Attention fans of Buffy the Vampire Slayer and Twilight: Life Sucks is Ghostworld meets Clerks meets Interview With a Vampire. And it's really cool.

Life Sucks tackles a subject I thought had been beaten to molecules -- vampires -- and injects it with a deeply ironic Gen-Y sensibility. More than just a pastiche of rehashed vampire stories, it's an interesting take on what being a vampire is really like: tedious, dull and restrictive, if you're not willing to be a sociopath or a bloodthirsty hunter.

Dave Miller is a wage slave in the very literal sense. A clerk in a 24-hour convenience store called The Last Stop, he can only work the night shift because, duh, if he works the day shift he'll catch fire. The reason he'll toast is because he's a vampire, although not very enthusiastically.

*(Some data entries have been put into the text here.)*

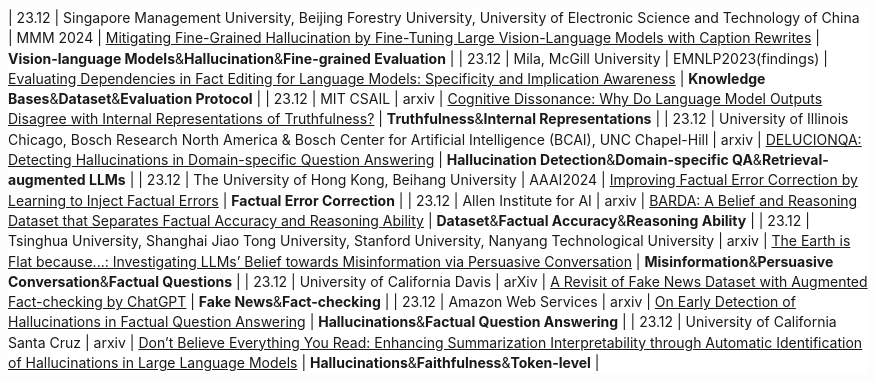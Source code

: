 | 23.12 |                                  Singapore Management University, Beijing Forestry University, University of Electronic Science and Technology of China                                   |              MMM 2024              |                              [Mitigating Fine-Grained Hallucination by Fine-Tuning Large Vision-Language Models with Caption Rewrites](https://arxiv.org/abs/2312.01701)                               |                                       **Vision-language Models**&**Hallucination**&**Fine-grained Evaluation**                                       |
| 23.12 |                                                                                  Mila, McGill University                                                                                  |        EMNLP2023(findings)         |                                 [Evaluating Dependencies in Fact Editing for Language Models: Specificity and Implication Awareness](https://arxiv.org/abs/2312.01858)                                 |                                               **Knowledge Bases**&**Dataset**&**Evaluation Protocol**                                                |
| 23.12 |                                                                                         MIT CSAIL                                                                                         |               arxiv                |                            [Cognitive Dissonance: Why Do Language Model Outputs Disagree with Internal Representations of Truthfulness?](https://arxiv.org/abs/2312.03729)                             |                                                    **Truthfulness**&**Internal Representations**                                                     |
| 23.12 |                              University of Illinois Chicago, Bosch Research North America & Bosch Center for Artificial Intelligence (BCAI), UNC Chapel-Hill                              |               arxiv                |                                             [DELUCIONQA: Detecting Hallucinations in Domain-specific Question Answering](https://arxiv.org/abs/2312.05200)                                             |                                   **Hallucination Detection**&**Domain-specific QA**&**Retrieval-augmented LLMs**                                    |
| 23.12 |                                                                      The University of Hong Kong, Beihang University                                                                      |              AAAI2024              |                                              [Improving Factual Error Correction by Learning to Inject Factual Errors](https://arxiv.org/abs/2312.07049)                                               |                                                             **Factual Error Correction**                                                             |
| 23.12 |                                                                                  Allen Institute for AI                                                                                   |               arxiv                |                                    [BARDA: A Belief and Reasoning Dataset that Separates Factual Accuracy and Reasoning Ability](https://arxiv.org/abs/2312.07527)                                     |                                                **Dataset**&**Factual Accuracy**&**Reasoning Ability**                                                |
| 23.12 |                                         Tsinghua University, Shanghai Jiao Tong University, Stanford University, Nanyang Technological University                                         |               arxiv                |                            [The Earth is Flat because...: Investigating LLMs’ Belief towards Misinformation via Persuasive Conversation](https://arxiv.org/abs/2312.09085)                             |                                         **Misinformation**&**Persuasive Conversation**&**Factual Questions**                                         |
| 23.12 |                                                                              University of California Davis                                                                               |               arXiv                |                                               [A Revisit of Fake News Dataset with Augmented Fact-checking by ChatGPT](https://arxiv.org/abs/2312.11870)                                               |                                                           **Fake News**&**Fact-checking**                                                            |
| 23.12 |                                                                                    Amazon Web Services                                                                                    |               arxiv                |                                                 [On Early Detection of Hallucinations in Factual Question Answering](https://arxiv.org/abs/2312.14183)                                                 |                                                  **Hallucinations**&**Factual Question Answering**                                                   |
| 23.12 |                                                                            University of California Santa Cruz                                                                            |               arxiv                |      [Don’t Believe Everything You Read: Enhancing Summarization Interpretability through Automatic Identification of Hallucinations in Large Language Models](https://arxiv.org/abs/2312.14346)       |                                                 **Hallucinations**&**Faithfulness**&**Token-level**                                                  |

He also can't quit because the man who bit him -- Radu, a.k.a. Lord Arisztedescu -- is the owner of The Last Stop. Radu also happens to be a hundreds-years-old vampire who was in dire need of a night-shift worker, until Dave wandered in asking about the "Help Wanted" sign.

Dave is having trouble adjusting to his new lifestyle. A vegan, he can't abide drinking human blood, ingesting only past-dated plasma in a V-8 bottle for sustenance. His refusal to hunt humans means he doesn't get to use all the cool superpowers at his disposal, at least not willingly. No misting, no hypnosis, no super strength. Somehow being a vampire just doesn't seem to be a very good fit for Dave. Life really does suck when you're stocking cases of Blood Brew, rotating hotdogs for your Vampire Master and being mercilessly picked on by other, more experienced vampires like surfer dude Wes, a rich Malibu kid with killer looks, killer car and killer attitude, in every sense of the word. Wes's primary mission in life is to drive by The Last Stop and torment Dave every chance he gets. The only thing making Dave's world even a notch brighter is Rosa, a human Goth girl with a thing about vampires.

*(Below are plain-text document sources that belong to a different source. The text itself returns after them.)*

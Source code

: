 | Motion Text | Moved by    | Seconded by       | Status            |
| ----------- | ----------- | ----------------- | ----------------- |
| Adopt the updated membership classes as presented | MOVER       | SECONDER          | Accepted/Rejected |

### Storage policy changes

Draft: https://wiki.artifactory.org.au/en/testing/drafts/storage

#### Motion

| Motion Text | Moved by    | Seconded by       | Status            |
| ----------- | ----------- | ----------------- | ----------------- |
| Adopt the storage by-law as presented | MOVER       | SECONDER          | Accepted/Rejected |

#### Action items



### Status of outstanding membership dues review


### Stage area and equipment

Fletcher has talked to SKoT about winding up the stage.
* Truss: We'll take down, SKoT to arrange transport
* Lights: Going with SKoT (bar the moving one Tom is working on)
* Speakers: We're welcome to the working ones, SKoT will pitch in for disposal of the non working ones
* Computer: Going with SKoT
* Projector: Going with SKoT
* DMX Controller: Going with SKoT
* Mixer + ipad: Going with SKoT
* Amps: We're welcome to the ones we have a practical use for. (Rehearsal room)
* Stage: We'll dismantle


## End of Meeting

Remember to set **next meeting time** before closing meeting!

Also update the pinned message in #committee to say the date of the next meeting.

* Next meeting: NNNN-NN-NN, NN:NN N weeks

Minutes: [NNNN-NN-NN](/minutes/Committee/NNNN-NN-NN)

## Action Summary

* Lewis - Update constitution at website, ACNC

Yes, Life Sucks has as its core a classic boy-meets-girl story that takes its turns pretty well as Rosa makes Dave's life just so much more complicated. The problem isn't that Dave is in love with Rosa. The problem is that Wes wants Rosa, too.

This is Gabe Soria's first graphic novel and he proves himself to be a more than capable storyteller. Add the excellent Jessica Abel to the mix and you get a bit of magic. Together they've put a neat twist into some of the old vampire legends. When Rosa starts wondering if vampires have all the luck and live much better lives than mere humans, romanticizing the possibility until it bears no resemblance to reality, Dave tries to bring her back to the real world. What if some vampires aren't rich? What if they have to work at crappy, boring jobs because their Masters won't let them do anything else? Abel and Soria do a marvelous job of taking formulaic storylines about vampires and turning them upside down in a way that reminds me of Christopher Moore's hysterical vampire novels, Bloodsucking Fiends and You Suck.

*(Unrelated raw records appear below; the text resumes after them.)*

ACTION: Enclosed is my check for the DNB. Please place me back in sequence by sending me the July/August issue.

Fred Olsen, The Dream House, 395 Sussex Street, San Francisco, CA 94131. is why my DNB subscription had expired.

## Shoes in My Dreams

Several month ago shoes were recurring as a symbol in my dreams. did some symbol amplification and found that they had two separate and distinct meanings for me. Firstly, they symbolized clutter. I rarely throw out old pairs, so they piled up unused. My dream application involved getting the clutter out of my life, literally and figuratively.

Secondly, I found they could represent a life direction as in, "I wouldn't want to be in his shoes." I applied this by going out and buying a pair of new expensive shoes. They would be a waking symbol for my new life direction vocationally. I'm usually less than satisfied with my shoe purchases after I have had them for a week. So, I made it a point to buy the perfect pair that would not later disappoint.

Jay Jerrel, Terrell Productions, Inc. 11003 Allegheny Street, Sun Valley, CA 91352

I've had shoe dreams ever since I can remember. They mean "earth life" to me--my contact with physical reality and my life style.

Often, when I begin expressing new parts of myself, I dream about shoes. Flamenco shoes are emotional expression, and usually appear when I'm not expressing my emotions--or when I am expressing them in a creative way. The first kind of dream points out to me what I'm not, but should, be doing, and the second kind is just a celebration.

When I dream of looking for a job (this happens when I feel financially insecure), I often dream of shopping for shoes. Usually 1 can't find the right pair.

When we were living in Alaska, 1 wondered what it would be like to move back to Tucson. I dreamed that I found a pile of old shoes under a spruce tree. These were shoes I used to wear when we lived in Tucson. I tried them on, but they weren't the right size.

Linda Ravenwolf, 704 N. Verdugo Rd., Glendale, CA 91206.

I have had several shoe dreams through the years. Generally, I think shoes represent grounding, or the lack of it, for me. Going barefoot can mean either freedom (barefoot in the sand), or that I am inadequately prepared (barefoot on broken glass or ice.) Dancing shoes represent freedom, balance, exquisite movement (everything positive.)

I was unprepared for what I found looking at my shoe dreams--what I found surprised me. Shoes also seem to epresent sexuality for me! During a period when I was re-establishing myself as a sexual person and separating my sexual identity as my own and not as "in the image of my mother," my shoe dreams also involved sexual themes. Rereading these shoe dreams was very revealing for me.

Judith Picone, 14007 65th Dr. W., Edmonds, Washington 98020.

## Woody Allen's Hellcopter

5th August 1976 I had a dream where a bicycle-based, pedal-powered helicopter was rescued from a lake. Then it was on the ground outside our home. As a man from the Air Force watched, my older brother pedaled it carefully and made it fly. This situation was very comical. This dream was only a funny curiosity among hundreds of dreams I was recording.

There's a good view of teenage angst in Life Sucks that isn't just a fly-over. The mind-numbing boredom of minimum-wage work is as omnipresent as a bad, blinking neon sign, as Dave tries his utmost to protect Rosa from Wes, who already has three vampire brides that he tends to behead when he's feeling down. How to make Rosa aware that he wants to be more than friends, and how to keep her safe from Wes -- who is not only Dave's worst enemy but a psychotic murderer in B.U.M. beachwear -- creates a tense, taught storyline.

Dave's friends are an interesting bunch, and the banter between them is very realistic, not to mention pretty funny. Diner waitress Sue-Yun is the kind of "best friend who happens to be a girl" that anyone could turn to if they were in real trouble; biker Merle can be counted on to have Dave's back when the chips are down; and roommate Carl and fellow late-night shift-worker Jerome are the sorts of friends that get you into and out of trouble in the same night, which makes for some fine comedy.

British artist Warren Pleece's art is solid, well done, without too much gory violence. The mundane existence that is Dave's world is somehow visually interesting even it its static moments. The subtleties of each scene are neatly captured, the characters well defined. It's quite dark but the darkness is appropriate to the story without obscuring details.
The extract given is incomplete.